Test, test and test again
Last-mile services all over the world are in a highly experimental and fairly expensive phase, O’Connor said. He described the competitive landscape as a series of "land grabs" where one retailer will make a big investment seeking market dominance to scare others away.
"There's a lot of money being lost, to be frank, as businesses build out very rapid fulfillment offerings which may not be profitable yet," O’Connor said, naming no specific losers. Omnichannel profitability has eluded many a retailer to date, even in the U.S. where native retailers tend to have the largest footprint.
But another way to see these efforts is as a grand experiment. An added benefit to running 11 last-mile portfolios outside of the U.S. is the lessons the company can glean from running that many experiments at once. That’s the case in Japan, where Walmart just wrapped up its first-ever drone pilot in September with the end of tourist season. In the pilot, Walmart customers could place orders of a limited number of items from an uninhabited island in the Tokyo Bay, which is a popular tourist destination.

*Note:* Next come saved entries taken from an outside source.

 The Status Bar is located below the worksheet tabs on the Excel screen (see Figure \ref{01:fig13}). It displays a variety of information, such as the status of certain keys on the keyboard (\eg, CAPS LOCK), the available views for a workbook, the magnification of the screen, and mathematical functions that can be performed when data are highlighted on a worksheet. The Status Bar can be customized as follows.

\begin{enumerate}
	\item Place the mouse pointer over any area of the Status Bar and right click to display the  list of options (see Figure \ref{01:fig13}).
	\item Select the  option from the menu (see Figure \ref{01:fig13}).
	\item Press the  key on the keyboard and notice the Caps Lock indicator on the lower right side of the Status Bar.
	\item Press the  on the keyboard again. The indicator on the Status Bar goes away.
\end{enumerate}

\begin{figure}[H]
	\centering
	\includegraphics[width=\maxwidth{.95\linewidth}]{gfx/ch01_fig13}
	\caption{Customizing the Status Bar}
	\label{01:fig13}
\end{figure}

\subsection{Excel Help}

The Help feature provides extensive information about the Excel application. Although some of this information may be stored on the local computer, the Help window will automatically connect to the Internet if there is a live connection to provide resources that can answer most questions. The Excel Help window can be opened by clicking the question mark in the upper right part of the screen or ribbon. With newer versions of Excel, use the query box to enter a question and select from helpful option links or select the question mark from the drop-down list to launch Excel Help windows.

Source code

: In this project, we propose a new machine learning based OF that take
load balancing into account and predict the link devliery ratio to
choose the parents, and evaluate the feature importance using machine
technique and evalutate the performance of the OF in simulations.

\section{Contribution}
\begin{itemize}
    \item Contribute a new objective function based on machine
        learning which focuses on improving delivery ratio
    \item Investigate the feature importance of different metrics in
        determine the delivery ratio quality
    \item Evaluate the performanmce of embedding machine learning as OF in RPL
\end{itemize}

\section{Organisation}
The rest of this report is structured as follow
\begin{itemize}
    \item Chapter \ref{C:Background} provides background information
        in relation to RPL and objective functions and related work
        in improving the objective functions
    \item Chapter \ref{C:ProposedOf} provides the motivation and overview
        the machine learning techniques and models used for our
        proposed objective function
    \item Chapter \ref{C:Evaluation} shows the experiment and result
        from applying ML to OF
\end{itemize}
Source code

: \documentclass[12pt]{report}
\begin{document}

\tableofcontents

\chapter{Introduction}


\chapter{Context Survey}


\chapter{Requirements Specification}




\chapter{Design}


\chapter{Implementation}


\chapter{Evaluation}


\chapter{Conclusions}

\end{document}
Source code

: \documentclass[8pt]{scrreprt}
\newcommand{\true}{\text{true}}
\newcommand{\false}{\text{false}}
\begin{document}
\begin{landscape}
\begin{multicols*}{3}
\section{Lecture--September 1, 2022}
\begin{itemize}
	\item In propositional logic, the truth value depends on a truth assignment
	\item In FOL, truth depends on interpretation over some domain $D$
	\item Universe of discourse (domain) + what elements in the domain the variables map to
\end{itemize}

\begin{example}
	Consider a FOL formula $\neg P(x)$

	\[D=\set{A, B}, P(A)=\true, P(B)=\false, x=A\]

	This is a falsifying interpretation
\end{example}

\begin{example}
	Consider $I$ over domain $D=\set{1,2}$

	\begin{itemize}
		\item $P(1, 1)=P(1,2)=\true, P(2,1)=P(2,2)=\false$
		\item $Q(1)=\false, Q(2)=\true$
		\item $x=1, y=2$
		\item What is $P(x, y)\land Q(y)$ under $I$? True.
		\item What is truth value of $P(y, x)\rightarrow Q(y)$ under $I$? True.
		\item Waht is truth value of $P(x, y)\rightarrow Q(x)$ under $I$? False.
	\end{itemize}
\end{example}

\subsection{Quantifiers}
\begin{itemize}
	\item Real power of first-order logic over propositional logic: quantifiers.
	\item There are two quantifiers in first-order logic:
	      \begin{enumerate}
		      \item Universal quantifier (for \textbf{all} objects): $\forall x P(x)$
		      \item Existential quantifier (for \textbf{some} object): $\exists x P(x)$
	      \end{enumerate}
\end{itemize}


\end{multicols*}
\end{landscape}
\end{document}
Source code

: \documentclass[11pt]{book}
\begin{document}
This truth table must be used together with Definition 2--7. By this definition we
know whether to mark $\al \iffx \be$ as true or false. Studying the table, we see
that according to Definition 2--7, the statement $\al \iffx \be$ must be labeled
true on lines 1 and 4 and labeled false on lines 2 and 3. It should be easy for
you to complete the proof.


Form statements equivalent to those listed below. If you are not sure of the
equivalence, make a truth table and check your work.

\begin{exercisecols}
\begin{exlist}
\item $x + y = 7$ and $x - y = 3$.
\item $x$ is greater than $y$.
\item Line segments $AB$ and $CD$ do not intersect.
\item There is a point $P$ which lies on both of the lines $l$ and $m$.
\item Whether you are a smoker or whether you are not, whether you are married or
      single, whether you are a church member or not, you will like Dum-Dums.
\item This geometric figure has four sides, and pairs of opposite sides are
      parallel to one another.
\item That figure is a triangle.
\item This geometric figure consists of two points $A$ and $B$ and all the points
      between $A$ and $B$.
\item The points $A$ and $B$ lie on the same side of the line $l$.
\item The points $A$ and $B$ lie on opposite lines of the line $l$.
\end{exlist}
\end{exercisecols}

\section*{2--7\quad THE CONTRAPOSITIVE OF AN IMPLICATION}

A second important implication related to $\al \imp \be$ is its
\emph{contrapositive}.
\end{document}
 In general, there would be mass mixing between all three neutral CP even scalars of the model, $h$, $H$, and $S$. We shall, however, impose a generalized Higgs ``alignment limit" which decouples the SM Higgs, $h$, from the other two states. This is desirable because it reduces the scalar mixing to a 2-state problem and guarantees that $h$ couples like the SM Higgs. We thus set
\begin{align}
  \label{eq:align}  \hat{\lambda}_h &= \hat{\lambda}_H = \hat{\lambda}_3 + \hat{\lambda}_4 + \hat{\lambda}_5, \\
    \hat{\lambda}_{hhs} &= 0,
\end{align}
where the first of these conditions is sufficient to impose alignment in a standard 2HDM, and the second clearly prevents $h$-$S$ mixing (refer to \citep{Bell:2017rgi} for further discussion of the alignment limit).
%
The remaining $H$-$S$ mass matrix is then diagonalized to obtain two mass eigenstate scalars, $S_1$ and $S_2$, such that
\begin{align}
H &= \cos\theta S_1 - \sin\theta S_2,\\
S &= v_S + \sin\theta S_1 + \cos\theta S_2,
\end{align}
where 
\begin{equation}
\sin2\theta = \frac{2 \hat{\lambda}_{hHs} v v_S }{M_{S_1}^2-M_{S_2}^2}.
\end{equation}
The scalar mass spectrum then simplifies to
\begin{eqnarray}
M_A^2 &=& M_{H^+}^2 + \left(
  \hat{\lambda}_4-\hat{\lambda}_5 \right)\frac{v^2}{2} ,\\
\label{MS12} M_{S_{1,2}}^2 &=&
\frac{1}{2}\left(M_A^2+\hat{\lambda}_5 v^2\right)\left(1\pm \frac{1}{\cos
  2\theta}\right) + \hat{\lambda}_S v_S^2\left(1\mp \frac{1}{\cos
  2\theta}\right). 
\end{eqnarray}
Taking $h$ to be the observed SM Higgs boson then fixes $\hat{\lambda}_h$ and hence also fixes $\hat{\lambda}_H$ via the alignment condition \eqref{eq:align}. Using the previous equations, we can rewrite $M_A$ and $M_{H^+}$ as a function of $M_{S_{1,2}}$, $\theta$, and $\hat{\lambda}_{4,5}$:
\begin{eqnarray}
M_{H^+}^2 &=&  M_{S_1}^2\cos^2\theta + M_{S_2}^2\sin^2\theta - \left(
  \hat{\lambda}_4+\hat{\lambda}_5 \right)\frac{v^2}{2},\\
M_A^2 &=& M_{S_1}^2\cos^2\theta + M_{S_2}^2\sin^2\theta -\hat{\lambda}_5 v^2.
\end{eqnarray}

"It's certainly about understanding consumer behavior and the demand for it. And then it's understanding, quite honestly, how fulfillment works with a drone. What are the limitations to it? How do we do it safely and reliably? What's the frequency that we can do it?" Suarez explained. "Let me say that it's a test. We're learning a lot. Let's put it that way."
Based on the company’s copious patent applications for drone tech, Walmart is bullish on drone activity, but it is still very early days for this delivery mode.
Walmart’s last-mile programs may never be finished growing. After all, the retailer has made acquisitions the core of its international expansion in terms of brick-and-mortar footprint — the case in Mexico, South Africa, Chile, Japan and the United Kingdom — and more store acquisitions mean more last-mile solutions. Suarez said the company also has to be ready to not just expand as Walmart manifests destiny but to evolve as consumers do.
"It's really up to the customer," Suarez said. "If the customer wants to migrate to a different thing, we're going to provide it to them." At this point, he said, last-mile services are critical as Walmart stays competitive — no longer a nice-to-have, but a have-to-have.